A curious look crossed Monk's face, a mixture of irony and something which could have been regret, or even a form of guilt. Evan was aware of uncertainty in him, a hesitation as if there were something else he wanted to talk about, but was unsure how to begin. He was making no move to rise from his comfortable chair.
"I know he refused to pursue the rapes," Evan started. "But with this it's different. No one will bother prosecuting that when there is the murder. That's what we'll charge them with. We will only prove the rapes to establish motive. The ones in Seven Dials will be by implication.”
"I know.”
Evan was puzzled. Why did Monk's contempt for Runcorn run so deep?
Runcorn was pompous at times, but it was his manner of defending himself from the triviality he felt in his life, perhaps the loneliness. He was a man who seemed to know little else but the concern of his work, the value it gave him, even his relationships with others. Evan realised he knew nothing whatever of the man Runcorn was when he left the police station, except that he never spoke of family or other friends, other pastimes. Had Monk ever considered such things?
"Do you still think he should have pressed the cases of rape alone?" he asked, hearing the criticism in his voice.
Monk shrugged. "No." He sounded reluctant. "He was right. It would have put the victims through more of an ordeal than the offenders…
presuming they would even have testified… which they probably wouldn't. I would not ask any woman I cared for to do that. We would be pursuing it far more for our own sense of vengeance than anything to do with the well-being of the women, or even justice. They would suffer and the men would go free. We wouldn't even be able to try them again, even if we eventually found proof, because they would have been vindicated by the law.”
There was anger in his face, but it was for the situation, not for Runcorn.
"Rape is not a crime for which we have any answer even remotely just, or compassionate," he went on. "It strikes at a part of the emotions which we don't exercise honestly, let alone govern with rationality. It is even more primitive than murder. Why is that, Evan? We deny it, excuse it, torture logic and twist facts to pretend it did not happen, that somehow it was the victim's fault, and therefore not the crime we named it.”
"I don't know," Evan said, even as he was thinking. "It is something to do with violation…”
"For God's sake! It is the woman who is violated!" Monk exploded, his face dark.
"Yes, it is," Evan agreed wryly. "But the violation we get so upset about is our own. Our property has been spoiled. Someone has taken something to which only we have the right. The rape of any woman is a reminder that our own women can also be spoiled that way. It is a very intimate thing.”
"So is murder!" Monk retorted.
"Murder is only your own life." Evan was still thinking aloud. "Rape is the contamination of your posterity, the fountainhead of your immortality, if you look at it that way.”
Monk's eyebrows rose. "Do you look at it that way?”

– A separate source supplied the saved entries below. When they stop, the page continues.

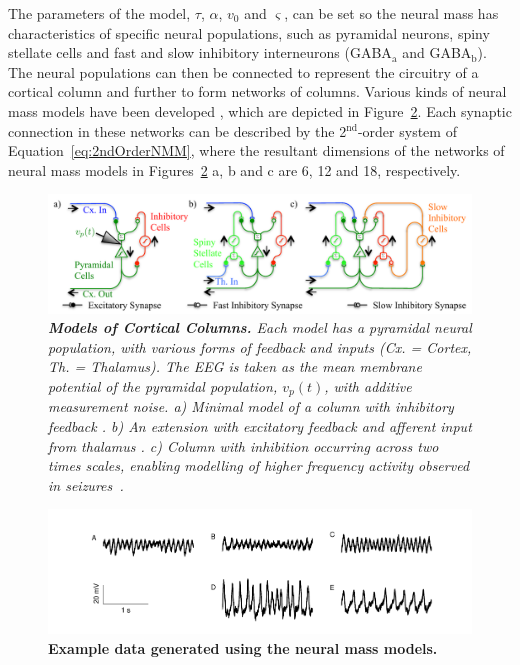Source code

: \documentclass{article}
\begin{document}
The parameters of the model, $\tau$, $\alpha$, $v_0$ and $\varsigma$, can be set so the neural mass has characteristics of specific neural populations, such as pyramidal neurons, spiny stellate cells and fast and slow inhibitory interneurons (GABA$_\mathrm{a}$ and GABA$_\mathrm{b}$). The neural populations can then be connected to represent the circuitry of a cortical column and further to form networks of columns. Various kinds of neural mass models have been developed \cite{Silva1974,Jansen1995,Wendling2002,David2003}, which are depicted in Figure~\ref{fig:NMMs}. Each synaptic connection in these networks can be described by the 2$^{\mathrm{nd}}$-order system of Equation~\ref{eq:2ndOrderNMM}, where the resultant dimensions of the networks of neural mass models in Figures~\ref{fig:NMMs} a, b and c are 6, 12 and 18, respectively.
\begin{figure}[ht]
	\centering
		\includegraphics[scale=1]{./figures/pdf/NeuralMassesHoriz.pdf}
	\caption{\emph{\textbf{Models of Cortical Columns.} Each model has a pyramidal neural population, with various forms of feedback and inputs (Cx. = Cortex, Th. = Thalamus). The EEG is taken as the mean membrane potential of the pyramidal population, $v_p(t)$, with additive measurement noise.  a) Minimal model of a column with inhibitory feedback \cite{Silva1974}. b) An extension with excitatory feedback and afferent input from thalamus \cite{Jansen1995,David2003}. c) Column with inhibition occurring across two times scales, enabling modelling of higher frequency activity observed in seizures~\cite{Wendling2002}.}}
	\label{fig:NMMs}
\end{figure}

\begin{figure}[ht]
	\centering
		\includegraphics[scale=1]{./figures/pdf/Example_Data.pdf}
		\caption{\textbf{Example data generated using the neural mass models.}}
	\label{fig:NMMs}
\end{figure}
\end{document}
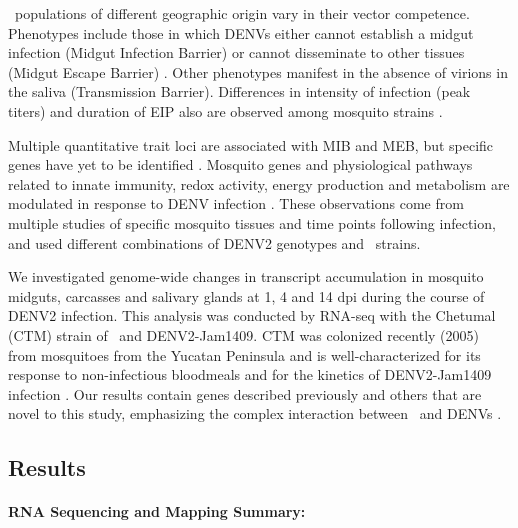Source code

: \Aea\ populations of different geographic origin vary in their vector competence.
Phenotypes include those in which \gls{DENV}s either cannot establish a midgut infection (Midgut Infection Barrier) or cannot disseminate to other tissues (Midgut Escape Barrier) \cite{Black2002,Gubler1976,Cox2011}.
Other phenotypes manifest in the absence of virions in the saliva (Transmission Barrier).
Differences in intensity of infection (peak titers) and duration of \gls{EIP} also are observed among mosquito strains \cite{Salazar2007}.

Multiple quantitative trait loci are associated with MIB and MEB, but specific genes have yet to be identified \cite{Black2002}.
Mosquito genes and physiological pathways related to innate immunity, redox activity, energy production and metabolism are modulated in response to \gls{DENV} infection \cite{Xi2008,Sanchez-Vargas2009,Sim2010,Tchankouo-Nguetcheu2010,Luplertlop2011,Behura2011,Sim2012,Colpitts2011}.
These observations come from multiple studies of specific mosquito tissues and time points following infection, and used different combinations of \gls{DENV}2 genotypes and \Aa\ strains.

We investigated genome-wide changes in transcript accumulation in mosquito midguts, carcasses and salivary glands at 1, 4 and 14 \gls{dpi} during the course of \gls{DENV}2 infection.
This analysis was conducted by RNA-seq with the Chetumal (CTM) strain of \Aa\ and \gls{DENV}2-Jam1409.
\gls{CTM} was colonized recently (2005) from mosquitoes from the Yucatan Peninsula and is well-characterized for its response to non-infectious bloodmeals and for the kinetics of \gls{DENV}2-Jam1409 infection \cite{Salazar2007,Bernhardt2012,bonizzoni2012strain}.
Our results contain genes described previously and others that are novel to this study, emphasizing the complex interaction between \Aa\ and \gls{DENV}s \cite{Xi2008,Sim2010,Tchankouo-Nguetcheu2010,Luplertlop2011,Behura2011,Sim2012,Colpitts2011}.




\subsection{Results}
\paragraph*{RNA Sequencing and Mapping Summary:}

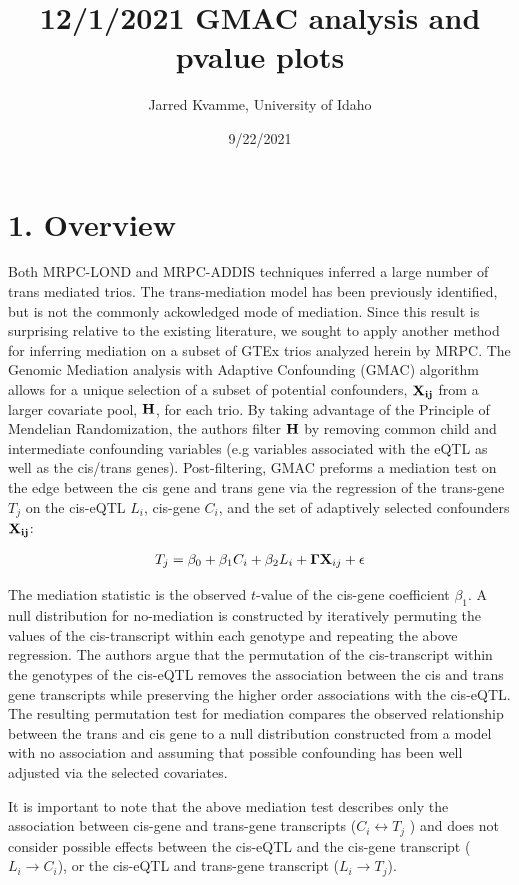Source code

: \documentclass[
]{article}
\title{12/1/2021 GMAC analysis and pvalue plots}
\author{Jarred Kvamme, University of Idaho}
\date{9/22/2021}
\begin{document}
\maketitle

\section*{1. Overview}

Both MRPC-LOND and MRPC-ADDIS techniques inferred a large number of
trans mediated trios. The trans-mediation model has been previously
identified, but is not the commonly ackowledged mode of mediation. Since
this result is surprising relative to the existing literature, we sought
to apply another method for inferring mediation on a subset of GTEx
trios analyzed herein by MRPC. The Genomic Mediation analysis with
Adaptive Confounding (GMAC) algorithm allows for a unique selection of a
subset of potential confounders, \({\bf X_{ij}}\) from a larger
covariate pool, \({\bf H}\), for each trio. By taking advantage of the
Principle of Mendelian Randomization, the authors filter \({\bf H}\) by
removing common child and intermediate confounding variables (e.g
variables associated with the eQTL as well as the cis/trans genes).
Post-filtering, GMAC preforms a mediation test on the edge between the
cis gene and trans gene via the regression of the trans-gene \(T_j\) on
the cis-eQTL \(L_i\), cis-gene \(C_i\), and the set of adaptively
selected confounders \({\bf X_{ij}}\):

\begin{eqnarray} T_j = \beta_0 + \beta_1 C_i + \beta_2 L_i + {\bf \Gamma} {\bf X}_{ij} + \epsilon \end{eqnarray}

The mediation statistic is the observed \(t\)-value of the cis-gene
coefficient \(\beta_1\). A null distribution for no-mediation is
constructed by iteratively permuting the values of the cis-transcript
within each genotype and repeating the above regression. The authors
argue that the permutation of the cis-transcript within the genotypes of
the cis-eQTL removes the association between the cis and trans gene
transcripts while preserving the higher order associations with the
cis-eQTL. The resulting permutation test for mediation compares the
observed relationship between the trans and cis gene to a null
distribution constructed from a model with no association and assuming
that possible confounding has been well adjusted via the selected
covariates.

It is important to note that the above mediation test describes only the
association between cis-gene and trans-gene transcripts
(\(C_i \leftrightarrow T_j\) ) and does not consider possible effects
between the cis-eQTL and the cis-gene transcript
(\(L_i \rightarrow C_i\)), or the cis-eQTL and trans-gene transcript
(\(L_i \rightarrow T_j\)).
\end{document}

"No. But then I believe in a resurrection of the body." Evan had thought he would apologise to Monk for his faith, but he found himself speaking with a perfectly calm and untroubled voice, as his own father would have done to a parishioner. "I believe in an individual soul which travels through eternity. This life is far from all there is, in fact it is a minute part, simply an antechamber, a deciding place where we choose the light from the dark, where we come to know what we truly value.”
"It's a place of bloody injustice, inequity and waste!" Monk said hoarsely. "How can you possibly walk around St. Giles, as you have been doing, and even imagine a God that is fit for anything but fear, or hate? Better for your sanity to think it is random, and simply do what you can to redress the worst monstrosities.”